A screenshot of the photo shows the young men holding a life-size cutout of Ocasio-Cortez, one of them trying to kiss it and another one seemingly choking the cutout, with a caption “break me off a piece of that.”
Shortly after the photo emerged, the freshman congresswoman called McConnell out on Twitter.
“Hey @senatemajldr – these young men look like they work for you. Just wanted to clarify: are you paying for young men to practice groping & choking members of Congress w/ your payroll, or is this just the standard culture of #TeamMitch? Thanks,” she wrote.
CBS News learned from McConnell’s campaign manager Kevin Golden that the teens are high schoolers, who are not part of the campaign staff. Golden criticized such behavior but didn’t fail to point to a similar incident from 2008 when a former Obama speechwriter was seen groping a Hilary Clinton cutout.
“Team Mitch in no way condones any aggressive, suggestive, or demeaning act toward life-sized cardboard cutouts of any gender in a manner similar to what we saw from President Obama’s speechwriting staff several years ago,” he said in a statement.
Golden then seemed to aim his criticism at far-left critics like the congresswoman, saying “the far-left and the media look for every possible way to demonize, stereotype, and publicly castigate every young person who dares to get involved with Republican politics.”
Ocasio-Cortez did not stop there, adding in a separate tweet, “Boys will be boys. Is that also the reason why you’ve chosen to block the Violence Against Women act too, @senatemajldr?”

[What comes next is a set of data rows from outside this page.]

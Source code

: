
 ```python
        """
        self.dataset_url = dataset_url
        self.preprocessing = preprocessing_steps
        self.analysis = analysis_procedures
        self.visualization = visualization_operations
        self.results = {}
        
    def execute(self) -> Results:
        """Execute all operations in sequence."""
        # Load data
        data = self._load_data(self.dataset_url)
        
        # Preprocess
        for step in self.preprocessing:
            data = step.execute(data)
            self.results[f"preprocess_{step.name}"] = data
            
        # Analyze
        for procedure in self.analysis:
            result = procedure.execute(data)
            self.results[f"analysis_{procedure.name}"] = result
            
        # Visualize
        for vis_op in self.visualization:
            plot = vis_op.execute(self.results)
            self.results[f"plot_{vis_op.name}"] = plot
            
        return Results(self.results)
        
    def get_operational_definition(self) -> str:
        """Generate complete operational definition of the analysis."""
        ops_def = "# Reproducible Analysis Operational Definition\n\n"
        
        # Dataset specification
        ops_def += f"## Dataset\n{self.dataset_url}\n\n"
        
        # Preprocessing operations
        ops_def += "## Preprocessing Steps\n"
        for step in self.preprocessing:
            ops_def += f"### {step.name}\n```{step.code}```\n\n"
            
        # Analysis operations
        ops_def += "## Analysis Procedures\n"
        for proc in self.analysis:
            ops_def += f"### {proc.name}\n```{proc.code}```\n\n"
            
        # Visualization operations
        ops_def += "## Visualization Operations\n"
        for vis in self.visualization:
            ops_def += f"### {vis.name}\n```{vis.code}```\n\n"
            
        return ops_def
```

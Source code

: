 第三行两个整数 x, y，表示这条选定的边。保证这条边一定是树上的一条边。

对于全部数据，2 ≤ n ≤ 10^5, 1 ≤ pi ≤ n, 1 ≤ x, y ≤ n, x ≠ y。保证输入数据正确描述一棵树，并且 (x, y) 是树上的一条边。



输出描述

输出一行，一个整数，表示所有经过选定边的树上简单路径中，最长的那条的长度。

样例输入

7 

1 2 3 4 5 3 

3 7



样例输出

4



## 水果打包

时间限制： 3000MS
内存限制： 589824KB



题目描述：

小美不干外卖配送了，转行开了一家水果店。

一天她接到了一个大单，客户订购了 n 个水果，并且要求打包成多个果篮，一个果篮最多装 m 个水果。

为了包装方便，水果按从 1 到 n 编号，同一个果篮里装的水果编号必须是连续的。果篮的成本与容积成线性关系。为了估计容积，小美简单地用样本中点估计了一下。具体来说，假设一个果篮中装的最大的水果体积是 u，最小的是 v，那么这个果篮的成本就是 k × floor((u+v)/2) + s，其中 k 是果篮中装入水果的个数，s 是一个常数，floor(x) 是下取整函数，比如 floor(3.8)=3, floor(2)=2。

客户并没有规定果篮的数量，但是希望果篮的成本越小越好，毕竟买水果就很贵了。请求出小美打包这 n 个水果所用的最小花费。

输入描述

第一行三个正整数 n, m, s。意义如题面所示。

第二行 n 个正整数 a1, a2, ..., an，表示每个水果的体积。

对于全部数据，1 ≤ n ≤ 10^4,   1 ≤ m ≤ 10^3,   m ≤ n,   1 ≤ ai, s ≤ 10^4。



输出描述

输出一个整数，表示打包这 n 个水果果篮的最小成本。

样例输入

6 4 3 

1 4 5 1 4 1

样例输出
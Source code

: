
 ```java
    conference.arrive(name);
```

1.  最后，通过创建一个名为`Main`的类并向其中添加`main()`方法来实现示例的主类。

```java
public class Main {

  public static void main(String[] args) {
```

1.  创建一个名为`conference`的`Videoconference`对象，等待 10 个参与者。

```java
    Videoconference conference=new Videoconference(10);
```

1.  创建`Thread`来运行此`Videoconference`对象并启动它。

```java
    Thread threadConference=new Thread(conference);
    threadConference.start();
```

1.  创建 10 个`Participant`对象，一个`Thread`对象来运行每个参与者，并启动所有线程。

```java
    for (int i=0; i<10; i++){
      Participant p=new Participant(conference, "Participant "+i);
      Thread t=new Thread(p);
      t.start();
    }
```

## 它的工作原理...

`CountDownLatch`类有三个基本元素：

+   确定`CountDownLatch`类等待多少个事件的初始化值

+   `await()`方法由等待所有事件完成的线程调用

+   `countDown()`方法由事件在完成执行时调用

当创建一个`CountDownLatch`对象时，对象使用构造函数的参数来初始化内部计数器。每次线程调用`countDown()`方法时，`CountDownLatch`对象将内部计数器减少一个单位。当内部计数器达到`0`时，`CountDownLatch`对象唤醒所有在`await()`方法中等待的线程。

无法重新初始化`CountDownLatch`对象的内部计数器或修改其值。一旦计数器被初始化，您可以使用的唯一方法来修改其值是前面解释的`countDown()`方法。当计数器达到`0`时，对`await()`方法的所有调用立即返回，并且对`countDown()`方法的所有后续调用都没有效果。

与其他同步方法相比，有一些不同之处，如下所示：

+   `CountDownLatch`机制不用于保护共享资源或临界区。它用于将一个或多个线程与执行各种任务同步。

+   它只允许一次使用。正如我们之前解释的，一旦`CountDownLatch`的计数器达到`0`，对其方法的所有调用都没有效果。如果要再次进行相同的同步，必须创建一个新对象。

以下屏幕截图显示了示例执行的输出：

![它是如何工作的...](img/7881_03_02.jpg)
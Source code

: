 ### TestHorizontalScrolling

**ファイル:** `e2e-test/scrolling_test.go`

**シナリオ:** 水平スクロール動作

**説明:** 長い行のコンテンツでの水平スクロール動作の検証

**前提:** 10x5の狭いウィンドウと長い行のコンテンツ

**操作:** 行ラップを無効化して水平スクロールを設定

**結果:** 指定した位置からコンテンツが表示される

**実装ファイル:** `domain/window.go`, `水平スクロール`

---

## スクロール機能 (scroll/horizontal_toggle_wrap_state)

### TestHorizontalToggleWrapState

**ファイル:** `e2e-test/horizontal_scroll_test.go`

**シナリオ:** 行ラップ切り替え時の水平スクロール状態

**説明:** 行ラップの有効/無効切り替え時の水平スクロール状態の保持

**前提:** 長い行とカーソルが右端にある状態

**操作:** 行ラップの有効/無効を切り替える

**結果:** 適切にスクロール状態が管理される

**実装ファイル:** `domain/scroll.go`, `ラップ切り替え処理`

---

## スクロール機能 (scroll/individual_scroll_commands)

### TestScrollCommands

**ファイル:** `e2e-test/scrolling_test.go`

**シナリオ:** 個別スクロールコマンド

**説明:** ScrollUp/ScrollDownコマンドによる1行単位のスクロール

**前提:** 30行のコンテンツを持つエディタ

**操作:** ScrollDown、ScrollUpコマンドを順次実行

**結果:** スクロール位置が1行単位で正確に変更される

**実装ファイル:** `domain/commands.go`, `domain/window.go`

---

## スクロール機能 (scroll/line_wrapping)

The Senate majority leader also recently found himself in the crosshairs when his campaign shared an image of tombstones with the names of some of his opponents, including one-time Supreme Court nominee Merrick Garland and senatorial candidate Amy McGath. The caption read “The Grim Reaper of Socialism,” referring to McConnell.
“Hours after the El Paso shooting, Mitch McConnell proudly tweeted this photo,” McGath wrote. “I find it so troubling that our politics have become so nasty and personal that the Senate Majority Leader thinks it’s appropriate to use imagery of the death of a political opponent (me) as messaging.”